Up to and including the line that contains "- Avoir des émotions complexes", write out every line of the entries exactly, beginning with the first. Omit the pictures.

■ ■ ■ ■ ■ ■ ■

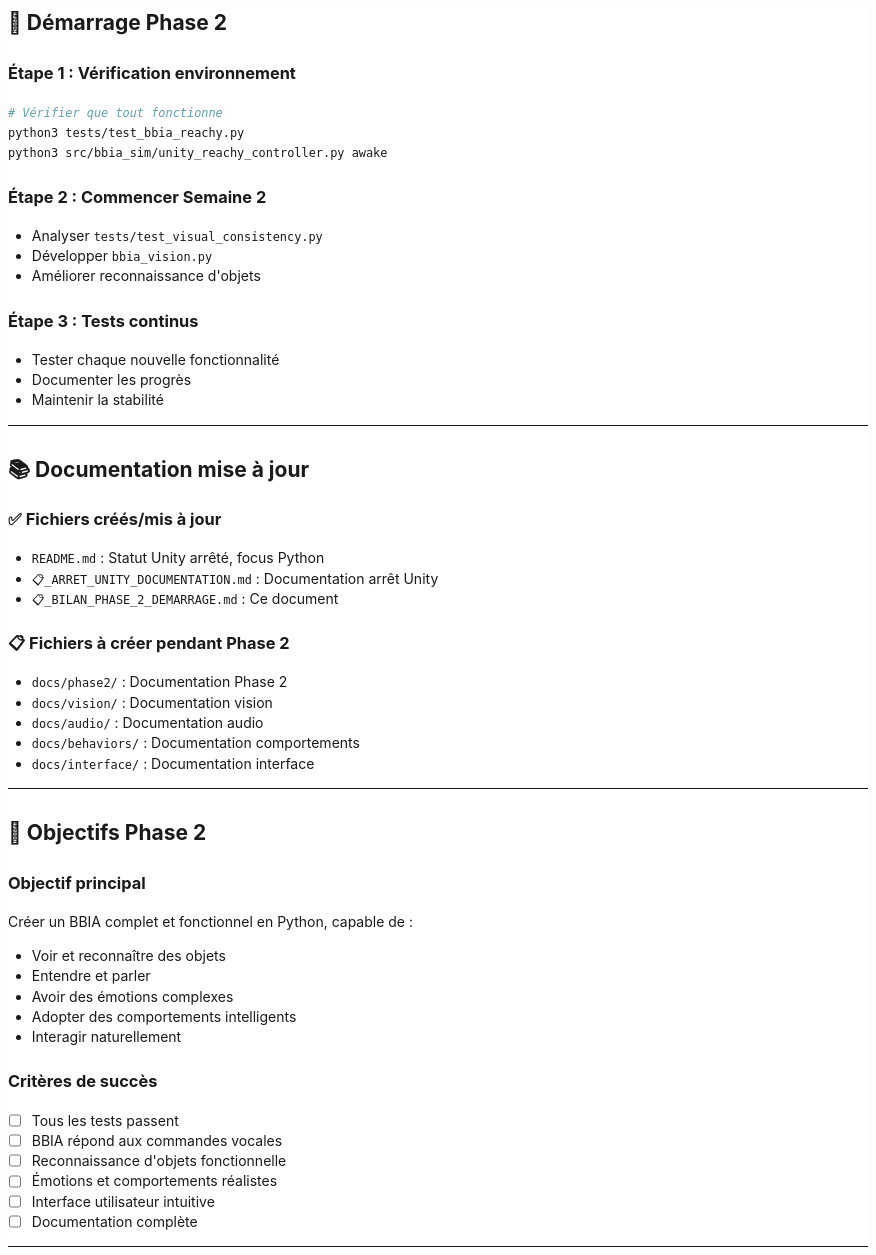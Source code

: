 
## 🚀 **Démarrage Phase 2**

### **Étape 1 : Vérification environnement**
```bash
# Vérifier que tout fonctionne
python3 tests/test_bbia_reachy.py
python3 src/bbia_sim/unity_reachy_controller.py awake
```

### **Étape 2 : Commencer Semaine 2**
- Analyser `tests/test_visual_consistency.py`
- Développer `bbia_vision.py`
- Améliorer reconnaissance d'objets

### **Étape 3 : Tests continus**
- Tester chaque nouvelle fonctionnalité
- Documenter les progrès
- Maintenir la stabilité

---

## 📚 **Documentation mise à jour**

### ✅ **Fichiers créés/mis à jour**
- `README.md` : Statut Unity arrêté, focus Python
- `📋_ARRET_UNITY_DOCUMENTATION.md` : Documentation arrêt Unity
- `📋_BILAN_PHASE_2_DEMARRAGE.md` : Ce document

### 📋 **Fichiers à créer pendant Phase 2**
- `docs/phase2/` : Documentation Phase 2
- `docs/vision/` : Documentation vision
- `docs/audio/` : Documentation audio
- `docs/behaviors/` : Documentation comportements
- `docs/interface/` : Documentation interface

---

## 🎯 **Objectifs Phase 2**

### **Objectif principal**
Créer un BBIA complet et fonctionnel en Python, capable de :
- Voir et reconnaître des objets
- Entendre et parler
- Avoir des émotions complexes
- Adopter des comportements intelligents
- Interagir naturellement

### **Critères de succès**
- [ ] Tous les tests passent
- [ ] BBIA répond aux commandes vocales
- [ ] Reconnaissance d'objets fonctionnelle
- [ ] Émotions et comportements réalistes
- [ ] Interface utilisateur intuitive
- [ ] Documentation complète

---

■ ■ ■ ■ ■ ■ ■

▶ [Your solution]
Source code

: 
## 🚀 **Démarrage Phase 2**

### **Étape 1 : Vérification environnement**
```bash
# Vérifier que tout fonctionne
python3 tests/test_bbia_reachy.py
python3 src/bbia_sim/unity_reachy_controller.py awake
```

### **Étape 2 : Commencer Semaine 2**
- Analyser `tests/test_visual_consistency.py`
- Développer `bbia_vision.py`
- Améliorer reconnaissance d'objets

### **Étape 3 : Tests continus**
- Tester chaque nouvelle fonctionnalité
- Documenter les progrès
- Maintenir la stabilité

---

## 📚 **Documentation mise à jour**

### ✅ **Fichiers créés/mis à jour**
- `README.md` : Statut Unity arrêté, focus Python
- `📋_ARRET_UNITY_DOCUMENTATION.md` : Documentation arrêt Unity
- `📋_BILAN_PHASE_2_DEMARRAGE.md` : Ce document

### 📋 **Fichiers à créer pendant Phase 2**
- `docs/phase2/` : Documentation Phase 2
- `docs/vision/` : Documentation vision
- `docs/audio/` : Documentation audio
- `docs/behaviors/` : Documentation comportements
- `docs/interface/` : Documentation interface

---

## 🎯 **Objectifs Phase 2**

### **Objectif principal**
Créer un BBIA complet et fonctionnel en Python, capable de :
- Voir et reconnaître des objets
- Entendre et parler
- Avoir des émotions complexes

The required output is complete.